Introspicion va permettre l’observation de l’exécution du code binaire le long des branches logiques et dans la mémoire, améliorant ainsi la vision interne des événements auxquels le logiciel est soumis. Ces fonctionnalités arrivent dans le sillage de travaux que Byron Hawkins a débutés durant sa thèse à l’université de Californie Irvine et poursuivis ensuite à Inria. “La solution comprend aussi un deuxième aspect qui repose sur Padrone, une technologie initiée par Erven Rohou, responsable de l’équipe Pacap d’Inria* et conseiller scientifique de notre projet. Cette brique nous permet de faire des réparations dans le code binaire sans avoir à redémarrer la machine et sans perturber le logiciel en cours d’exécution. De cette façon, nous pouvons fermer immédiatement une vulnérabilité dans l’attente du patch correctif qui sera publié par l’éditeur du logiciel.

Une des questions scientifiques sous-jacentes est de savoir comment effectuer de l’introspection d’exécution logicielle sur un grand nombre de chemins et donc sur un très vaste jeu de données.

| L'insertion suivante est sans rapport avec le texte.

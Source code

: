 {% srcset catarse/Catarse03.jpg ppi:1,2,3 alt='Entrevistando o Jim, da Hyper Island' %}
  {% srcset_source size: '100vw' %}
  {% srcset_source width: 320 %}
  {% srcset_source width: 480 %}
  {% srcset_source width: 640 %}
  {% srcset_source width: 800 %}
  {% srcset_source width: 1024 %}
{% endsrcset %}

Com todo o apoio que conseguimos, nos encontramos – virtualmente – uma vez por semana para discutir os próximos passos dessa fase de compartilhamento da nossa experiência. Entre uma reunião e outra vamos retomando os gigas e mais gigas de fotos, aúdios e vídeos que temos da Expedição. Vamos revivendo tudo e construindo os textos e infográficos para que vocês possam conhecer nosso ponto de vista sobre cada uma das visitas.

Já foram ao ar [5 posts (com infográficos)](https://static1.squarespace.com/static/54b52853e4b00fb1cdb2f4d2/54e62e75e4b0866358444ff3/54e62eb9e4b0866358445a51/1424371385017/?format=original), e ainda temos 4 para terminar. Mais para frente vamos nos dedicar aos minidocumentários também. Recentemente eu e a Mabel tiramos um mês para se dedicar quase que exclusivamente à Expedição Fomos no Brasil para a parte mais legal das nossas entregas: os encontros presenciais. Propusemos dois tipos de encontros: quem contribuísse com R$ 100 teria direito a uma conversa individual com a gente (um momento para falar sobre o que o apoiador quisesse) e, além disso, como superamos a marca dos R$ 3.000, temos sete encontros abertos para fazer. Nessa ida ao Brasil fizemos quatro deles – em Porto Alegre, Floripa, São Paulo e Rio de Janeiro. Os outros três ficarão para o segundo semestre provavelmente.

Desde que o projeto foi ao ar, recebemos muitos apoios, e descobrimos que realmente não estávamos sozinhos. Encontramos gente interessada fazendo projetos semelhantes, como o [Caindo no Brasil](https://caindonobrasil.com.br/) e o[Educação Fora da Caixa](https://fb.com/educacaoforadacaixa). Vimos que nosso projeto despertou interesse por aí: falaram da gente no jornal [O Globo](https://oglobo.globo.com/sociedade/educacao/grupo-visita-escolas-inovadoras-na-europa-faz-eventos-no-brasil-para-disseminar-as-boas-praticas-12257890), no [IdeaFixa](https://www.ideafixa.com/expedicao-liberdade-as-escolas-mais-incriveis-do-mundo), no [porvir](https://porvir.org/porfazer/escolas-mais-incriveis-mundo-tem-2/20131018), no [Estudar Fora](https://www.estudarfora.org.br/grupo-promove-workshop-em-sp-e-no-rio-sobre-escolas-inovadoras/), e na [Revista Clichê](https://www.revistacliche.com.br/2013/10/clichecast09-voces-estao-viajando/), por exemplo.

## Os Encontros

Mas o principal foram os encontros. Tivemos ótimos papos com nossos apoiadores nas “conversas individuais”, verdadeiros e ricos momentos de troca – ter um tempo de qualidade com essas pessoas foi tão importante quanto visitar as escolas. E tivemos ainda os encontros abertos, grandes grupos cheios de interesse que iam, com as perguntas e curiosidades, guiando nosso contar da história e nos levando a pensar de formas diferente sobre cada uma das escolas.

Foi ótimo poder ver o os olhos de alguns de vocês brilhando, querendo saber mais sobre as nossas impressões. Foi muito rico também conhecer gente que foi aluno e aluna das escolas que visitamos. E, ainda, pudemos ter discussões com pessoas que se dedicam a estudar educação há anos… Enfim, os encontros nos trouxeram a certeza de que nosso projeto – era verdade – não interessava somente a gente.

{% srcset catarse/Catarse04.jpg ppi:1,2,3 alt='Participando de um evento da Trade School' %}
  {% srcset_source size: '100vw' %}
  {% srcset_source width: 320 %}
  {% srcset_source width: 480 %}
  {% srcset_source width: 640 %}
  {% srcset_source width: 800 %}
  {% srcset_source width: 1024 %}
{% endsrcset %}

Il faut trouver une méthode d’évaluation efficace pour trier le très peu de cas potentiellement vraiment malveillants par rapport à l’immense majorité de cas normaux.

« L’apprentissage machine est très en vogue, mais il s’appuie sur des techniques aléatoires, évolutives et un peu approximatives. Cela ne convient donc pas parfaitement pour le type de données à traiter ici. Vu le niveau de performance et de précision exigé, nous avons opté pour une évaluation beaucoup plus déterministe qui utilise seulement quelques éléments d’apprentissage machine.

 

Industrialisation

Les questions scientifiques étant résolues, le projet se trouve actuellement au stade de l’industrialisation. “Toutes les briques fonctionnent. Nous espérons pouvoir commencer à travailler sur des cas concrets début 2022 et être capables de détecter des exploits que, pour l’instant, les EDR ne repèrent pas.” La phase de développement doit prendre en compte deux exigences. “Si notre logiciel a la permission de modifier du code protégé, alors il peut devenir lui-même une cible de choix. Donc il doit être particulièrement sécurisé. Dans le cas contraire, un attaquant pourrait s’emparer de cette autorisation de modifier le code.” Deuxième défi : “la diversité des domaines d’exécution, que ce soit les serveurs, le téléphone mobile, les ordinateurs clients, l’Internet des objets, etc. L’adaptation de la technologie à tous ces domaines demande du temps.

Comment sera commercialisée la solution ? “Encore trop tôt pour le dire. On peut imaginer de proposer nos différents modules comme des plugins venant compléter les EDR existants. Une autre façon de procéder consisterait à s’intégrer directement dans un EDR du marché.

  • RAND Study Examines 200 Real-World Zero-Day Vulnerabilities, March 9, 2017.
  • Pacap est une équipe-projet d’Inria et de l’Université Rennes 1, commune à l’Irisa (UMR 6074).